> EXERCISE DETAILS:
From the data, copy out every line in which the word "master" appears.

(DATA PROVIDED)

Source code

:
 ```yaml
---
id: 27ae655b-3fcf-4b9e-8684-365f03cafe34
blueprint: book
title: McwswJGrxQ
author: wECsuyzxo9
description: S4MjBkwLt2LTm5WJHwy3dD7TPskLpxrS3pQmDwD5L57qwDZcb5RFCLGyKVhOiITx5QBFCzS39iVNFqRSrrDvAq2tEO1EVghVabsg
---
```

(End DATA PROVIDED)
(DATA PROVIDED)

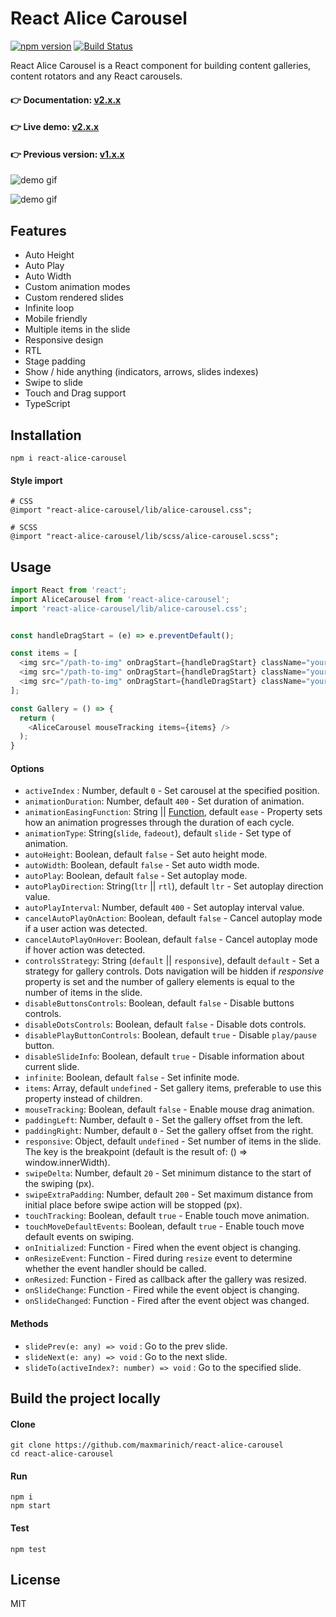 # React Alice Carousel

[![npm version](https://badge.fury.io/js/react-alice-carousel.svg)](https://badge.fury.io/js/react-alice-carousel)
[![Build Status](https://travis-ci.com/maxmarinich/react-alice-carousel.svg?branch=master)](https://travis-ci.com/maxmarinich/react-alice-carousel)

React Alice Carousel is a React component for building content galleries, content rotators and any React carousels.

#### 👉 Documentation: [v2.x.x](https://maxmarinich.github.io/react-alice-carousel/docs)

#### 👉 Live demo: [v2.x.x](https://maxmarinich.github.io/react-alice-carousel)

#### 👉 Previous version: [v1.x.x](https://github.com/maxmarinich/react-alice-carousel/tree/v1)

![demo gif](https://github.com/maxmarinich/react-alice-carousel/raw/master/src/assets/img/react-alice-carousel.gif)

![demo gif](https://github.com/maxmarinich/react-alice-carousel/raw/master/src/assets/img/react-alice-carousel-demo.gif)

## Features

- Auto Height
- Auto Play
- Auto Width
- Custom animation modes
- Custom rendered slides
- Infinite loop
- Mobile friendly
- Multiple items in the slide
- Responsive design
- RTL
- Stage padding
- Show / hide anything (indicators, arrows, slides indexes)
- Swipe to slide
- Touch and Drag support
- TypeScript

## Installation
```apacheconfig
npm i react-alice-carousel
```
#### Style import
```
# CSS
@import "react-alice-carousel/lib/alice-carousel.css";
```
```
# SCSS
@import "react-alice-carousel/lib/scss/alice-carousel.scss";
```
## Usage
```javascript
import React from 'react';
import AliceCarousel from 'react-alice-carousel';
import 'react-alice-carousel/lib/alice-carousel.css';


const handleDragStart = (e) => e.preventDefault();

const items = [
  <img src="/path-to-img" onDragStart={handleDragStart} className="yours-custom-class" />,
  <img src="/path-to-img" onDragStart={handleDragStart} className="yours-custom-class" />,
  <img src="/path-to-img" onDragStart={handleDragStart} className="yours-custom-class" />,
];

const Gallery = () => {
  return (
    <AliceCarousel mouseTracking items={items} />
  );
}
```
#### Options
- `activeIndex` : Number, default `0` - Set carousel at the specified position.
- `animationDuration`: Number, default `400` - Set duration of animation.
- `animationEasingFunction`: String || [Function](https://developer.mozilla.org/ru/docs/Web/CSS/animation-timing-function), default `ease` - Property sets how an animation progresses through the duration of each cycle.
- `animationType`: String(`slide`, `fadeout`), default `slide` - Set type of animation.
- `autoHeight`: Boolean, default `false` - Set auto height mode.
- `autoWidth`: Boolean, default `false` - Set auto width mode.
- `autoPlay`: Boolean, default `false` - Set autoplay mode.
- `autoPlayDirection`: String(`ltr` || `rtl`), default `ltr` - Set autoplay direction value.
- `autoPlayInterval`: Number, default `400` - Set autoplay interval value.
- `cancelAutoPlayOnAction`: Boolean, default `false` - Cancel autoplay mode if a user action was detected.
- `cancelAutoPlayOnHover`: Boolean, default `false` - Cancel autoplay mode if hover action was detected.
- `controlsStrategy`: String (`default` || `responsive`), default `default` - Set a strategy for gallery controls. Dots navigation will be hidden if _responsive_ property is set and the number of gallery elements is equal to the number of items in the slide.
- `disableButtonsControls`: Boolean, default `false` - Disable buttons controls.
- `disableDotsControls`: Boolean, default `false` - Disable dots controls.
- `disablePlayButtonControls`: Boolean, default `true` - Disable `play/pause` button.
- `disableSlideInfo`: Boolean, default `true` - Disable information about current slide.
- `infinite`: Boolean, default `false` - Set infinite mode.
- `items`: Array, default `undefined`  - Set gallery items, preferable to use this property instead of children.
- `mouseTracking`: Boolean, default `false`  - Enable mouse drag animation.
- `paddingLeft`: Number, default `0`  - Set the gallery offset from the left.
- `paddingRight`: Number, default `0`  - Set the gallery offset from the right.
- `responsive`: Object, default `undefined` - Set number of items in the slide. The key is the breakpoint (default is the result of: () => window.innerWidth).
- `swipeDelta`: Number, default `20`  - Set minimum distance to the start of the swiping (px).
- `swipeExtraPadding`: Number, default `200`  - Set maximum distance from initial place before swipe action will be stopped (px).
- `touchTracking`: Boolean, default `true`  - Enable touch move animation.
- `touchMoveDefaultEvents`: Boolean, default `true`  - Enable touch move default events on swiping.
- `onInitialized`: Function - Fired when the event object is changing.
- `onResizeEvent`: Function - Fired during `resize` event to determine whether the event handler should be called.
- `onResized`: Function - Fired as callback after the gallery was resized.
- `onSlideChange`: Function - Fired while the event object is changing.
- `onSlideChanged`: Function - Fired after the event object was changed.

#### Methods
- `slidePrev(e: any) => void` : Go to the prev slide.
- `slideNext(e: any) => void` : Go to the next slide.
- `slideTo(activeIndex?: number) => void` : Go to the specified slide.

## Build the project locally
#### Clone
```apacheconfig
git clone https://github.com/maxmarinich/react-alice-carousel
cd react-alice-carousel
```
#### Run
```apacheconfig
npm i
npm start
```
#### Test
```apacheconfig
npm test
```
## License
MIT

(End DATA PROVIDED)
(DATA PROVIDED)

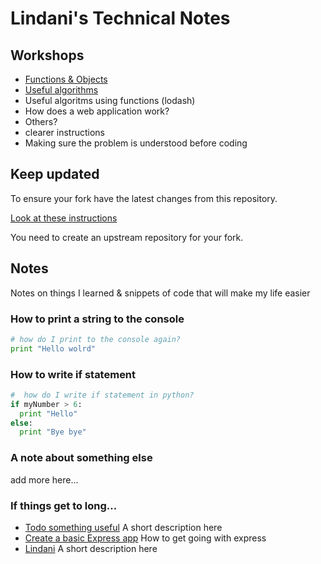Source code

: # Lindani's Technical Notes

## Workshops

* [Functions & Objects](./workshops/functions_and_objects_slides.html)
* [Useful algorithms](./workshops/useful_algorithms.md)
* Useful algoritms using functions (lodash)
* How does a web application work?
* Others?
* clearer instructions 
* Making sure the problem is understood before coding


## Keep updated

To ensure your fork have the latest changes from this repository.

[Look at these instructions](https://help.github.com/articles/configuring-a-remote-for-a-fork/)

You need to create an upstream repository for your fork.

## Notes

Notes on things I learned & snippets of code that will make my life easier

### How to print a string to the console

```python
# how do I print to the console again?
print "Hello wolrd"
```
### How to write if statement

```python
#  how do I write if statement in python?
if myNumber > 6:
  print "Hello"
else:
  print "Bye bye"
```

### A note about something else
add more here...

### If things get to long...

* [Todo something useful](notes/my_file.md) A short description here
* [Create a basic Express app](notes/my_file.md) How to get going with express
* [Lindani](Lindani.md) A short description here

(End DATA PROVIDED)

> REPLY TO THE TASK:
[![Build Status](https://travis-ci.com/maxmarinich/react-alice-carousel.svg?branch=master)](https://travis-ci.com/maxmarinich/react-alice-carousel)
![demo gif](https://github.com/maxmarinich/react-alice-carousel/raw/master/src/assets/img/react-alice-carousel.gif)
![demo gif](https://github.com/maxmarinich/react-alice-carousel/raw/master/src/assets/img/react-alice-carousel-demo.gif)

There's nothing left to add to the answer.